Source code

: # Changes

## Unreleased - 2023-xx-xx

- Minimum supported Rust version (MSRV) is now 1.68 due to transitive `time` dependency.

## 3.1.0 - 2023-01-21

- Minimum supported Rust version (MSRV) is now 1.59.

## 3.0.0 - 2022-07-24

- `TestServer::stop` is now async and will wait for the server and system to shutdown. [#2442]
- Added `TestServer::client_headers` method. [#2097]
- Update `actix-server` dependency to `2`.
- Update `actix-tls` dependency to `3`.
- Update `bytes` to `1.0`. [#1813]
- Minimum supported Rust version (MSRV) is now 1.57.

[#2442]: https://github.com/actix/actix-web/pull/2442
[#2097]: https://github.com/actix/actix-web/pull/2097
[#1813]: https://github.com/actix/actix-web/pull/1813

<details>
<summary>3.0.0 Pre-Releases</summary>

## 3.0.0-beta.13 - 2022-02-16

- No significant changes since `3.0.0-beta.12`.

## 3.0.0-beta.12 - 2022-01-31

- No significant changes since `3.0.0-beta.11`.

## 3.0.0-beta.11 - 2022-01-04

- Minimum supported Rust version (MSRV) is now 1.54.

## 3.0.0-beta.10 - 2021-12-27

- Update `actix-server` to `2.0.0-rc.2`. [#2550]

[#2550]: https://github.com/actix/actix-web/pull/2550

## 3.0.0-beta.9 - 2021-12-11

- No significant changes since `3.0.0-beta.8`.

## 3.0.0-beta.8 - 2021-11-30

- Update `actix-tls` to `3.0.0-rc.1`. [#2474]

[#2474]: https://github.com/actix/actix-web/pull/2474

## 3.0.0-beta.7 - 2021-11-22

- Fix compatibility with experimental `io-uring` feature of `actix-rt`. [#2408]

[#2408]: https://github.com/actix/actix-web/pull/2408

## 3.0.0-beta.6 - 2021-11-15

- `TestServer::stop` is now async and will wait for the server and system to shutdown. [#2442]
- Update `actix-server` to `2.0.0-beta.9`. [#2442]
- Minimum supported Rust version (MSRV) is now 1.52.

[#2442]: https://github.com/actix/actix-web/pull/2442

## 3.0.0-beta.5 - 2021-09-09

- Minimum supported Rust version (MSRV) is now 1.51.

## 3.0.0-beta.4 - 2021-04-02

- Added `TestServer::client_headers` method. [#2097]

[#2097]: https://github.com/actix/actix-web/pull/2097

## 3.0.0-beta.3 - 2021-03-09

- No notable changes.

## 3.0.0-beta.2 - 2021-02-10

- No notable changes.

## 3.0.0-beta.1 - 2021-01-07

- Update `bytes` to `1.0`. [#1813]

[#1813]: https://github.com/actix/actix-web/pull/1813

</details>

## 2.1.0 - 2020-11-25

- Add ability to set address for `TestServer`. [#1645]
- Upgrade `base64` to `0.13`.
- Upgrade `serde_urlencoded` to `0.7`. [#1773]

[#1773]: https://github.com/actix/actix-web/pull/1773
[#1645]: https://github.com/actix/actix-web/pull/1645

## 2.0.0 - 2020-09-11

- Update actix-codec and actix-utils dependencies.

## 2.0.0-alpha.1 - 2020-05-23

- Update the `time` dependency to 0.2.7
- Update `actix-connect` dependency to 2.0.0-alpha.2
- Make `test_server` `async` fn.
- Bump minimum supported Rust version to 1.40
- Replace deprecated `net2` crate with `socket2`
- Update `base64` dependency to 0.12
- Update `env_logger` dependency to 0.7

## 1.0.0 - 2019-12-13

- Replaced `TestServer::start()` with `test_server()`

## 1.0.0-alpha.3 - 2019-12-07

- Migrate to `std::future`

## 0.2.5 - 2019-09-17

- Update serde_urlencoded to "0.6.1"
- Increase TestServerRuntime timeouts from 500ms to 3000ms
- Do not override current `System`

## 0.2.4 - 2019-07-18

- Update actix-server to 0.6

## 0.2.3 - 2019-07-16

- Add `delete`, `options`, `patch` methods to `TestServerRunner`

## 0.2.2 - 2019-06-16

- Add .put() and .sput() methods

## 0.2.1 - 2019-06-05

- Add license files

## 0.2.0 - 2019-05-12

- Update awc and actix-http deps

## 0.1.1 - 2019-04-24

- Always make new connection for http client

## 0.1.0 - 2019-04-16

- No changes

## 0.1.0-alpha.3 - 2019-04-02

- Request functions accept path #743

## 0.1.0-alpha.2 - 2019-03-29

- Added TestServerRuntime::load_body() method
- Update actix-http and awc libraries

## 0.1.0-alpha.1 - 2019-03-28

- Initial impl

==*==

• Problem description: Go through the records and copy each one exactly.

• Solution for this task:
Source code

: # Changes

## Unreleased - 2023-xx-xx

- Minimum supported Rust version (MSRV) is now 1.68 due to transitive `time` dependency.

## 3.1.0 - 2023-01-21

- Minimum supported Rust version (MSRV) is now 1.59.

## 3.0.0 - 2022-07-24

- `TestServer::stop` is now async and will wait for the server and system to shutdown. [#2442]
- Added `TestServer::client_headers` method. [#2097]
- Update `actix-server` dependency to `2`.
- Update `actix-tls` dependency to `3`.
- Update `bytes` to `1.0`. [#1813]
- Minimum supported Rust version (MSRV) is now 1.57.

[#2442]: https://github.com/actix/actix-web/pull/2442
[#2097]: https://github.com/actix/actix-web/pull/2097
[#1813]: https://github.com/actix/actix-web/pull/1813

<details>
<summary>3.0.0 Pre-Releases</summary>

## 3.0.0-beta.13 - 2022-02-16

- No significant changes since `3.0.0-beta.12`.

## 3.0.0-beta.12 - 2022-01-31

- No significant changes since `3.0.0-beta.11`.

## 3.0.0-beta.11 - 2022-01-04

- Minimum supported Rust version (MSRV) is now 1.54.

## 3.0.0-beta.10 - 2021-12-27

- Update `actix-server` to `2.0.0-rc.2`. [#2550]

[#2550]: https://github.com/actix/actix-web/pull/2550

## 3.0.0-beta.9 - 2021-12-11

- No significant changes since `3.0.0-beta.8`.

## 3.0.0-beta.8 - 2021-11-30

- Update `actix-tls` to `3.0.0-rc.1`. [#2474]

[#2474]: https://github.com/actix/actix-web/pull/2474

## 3.0.0-beta.7 - 2021-11-22

- Fix compatibility with experimental `io-uring` feature of `actix-rt`. [#2408]

[#2408]: https://github.com/actix/actix-web/pull/2408

## 3.0.0-beta.6 - 2021-11-15

- `TestServer::stop` is now async and will wait for the server and system to shutdown. [#2442]
- Update `actix-server` to `2.0.0-beta.9`. [#2442]
- Minimum supported Rust version (MSRV) is now 1.52.

[#2442]: https://github.com/actix/actix-web/pull/2442

## 3.0.0-beta.5 - 2021-09-09

- Minimum supported Rust version (MSRV) is now 1.51.

## 3.0.0-beta.4 - 2021-04-02

- Added `TestServer::client_headers` method. [#2097]

[#2097]: https://github.com/actix/actix-web/pull/2097

## 3.0.0-beta.3 - 2021-03-09

- No notable changes.

## 3.0.0-beta.2 - 2021-02-10

- No notable changes.

## 3.0.0-beta.1 - 2021-01-07

- Update `bytes` to `1.0`. [#1813]

[#1813]: https://github.com/actix/actix-web/pull/1813

</details>

## 2.1.0 - 2020-11-25

- Add ability to set address for `TestServer`. [#1645]
- Upgrade `base64` to `0.13`.
- Upgrade `serde_urlencoded` to `0.7`. [#1773]

[#1773]: https://github.com/actix/actix-web/pull/1773
[#1645]: https://github.com/actix/actix-web/pull/1645

## 2.0.0 - 2020-09-11

- Update actix-codec and actix-utils dependencies.

## 2.0.0-alpha.1 - 2020-05-23

- Update the `time` dependency to 0.2.7
- Update `actix-connect` dependency to 2.0.0-alpha.2
- Make `test_server` `async` fn.
- Bump minimum supported Rust version to 1.40
- Replace deprecated `net2` crate with `socket2`
- Update `base64` dependency to 0.12
- Update `env_logger` dependency to 0.7

## 1.0.0 - 2019-12-13

- Replaced `TestServer::start()` with `test_server()`

## 1.0.0-alpha.3 - 2019-12-07

- Migrate to `std::future`

## 0.2.5 - 2019-09-17

- Update serde_urlencoded to "0.6.1"
- Increase TestServerRuntime timeouts from 500ms to 3000ms
- Do not override current `System`

## 0.2.4 - 2019-07-18

- Update actix-server to 0.6

## 0.2.3 - 2019-07-16

- Add `delete`, `options`, `patch` methods to `TestServerRunner`

## 0.2.2 - 2019-06-16

- Add .put() and .sput() methods

## 0.2.1 - 2019-06-05

- Add license files

## 0.2.0 - 2019-05-12

- Update awc and actix-http deps

## 0.1.1 - 2019-04-24

- Always make new connection for http client

## 0.1.0 - 2019-04-16

- No changes

## 0.1.0-alpha.3 - 2019-04-02

- Request functions accept path #743

## 0.1.0-alpha.2 - 2019-03-29

- Added TestServerRuntime::load_body() method
- Update actix-http and awc libraries

## 0.1.0-alpha.1 - 2019-03-28

- Initial impl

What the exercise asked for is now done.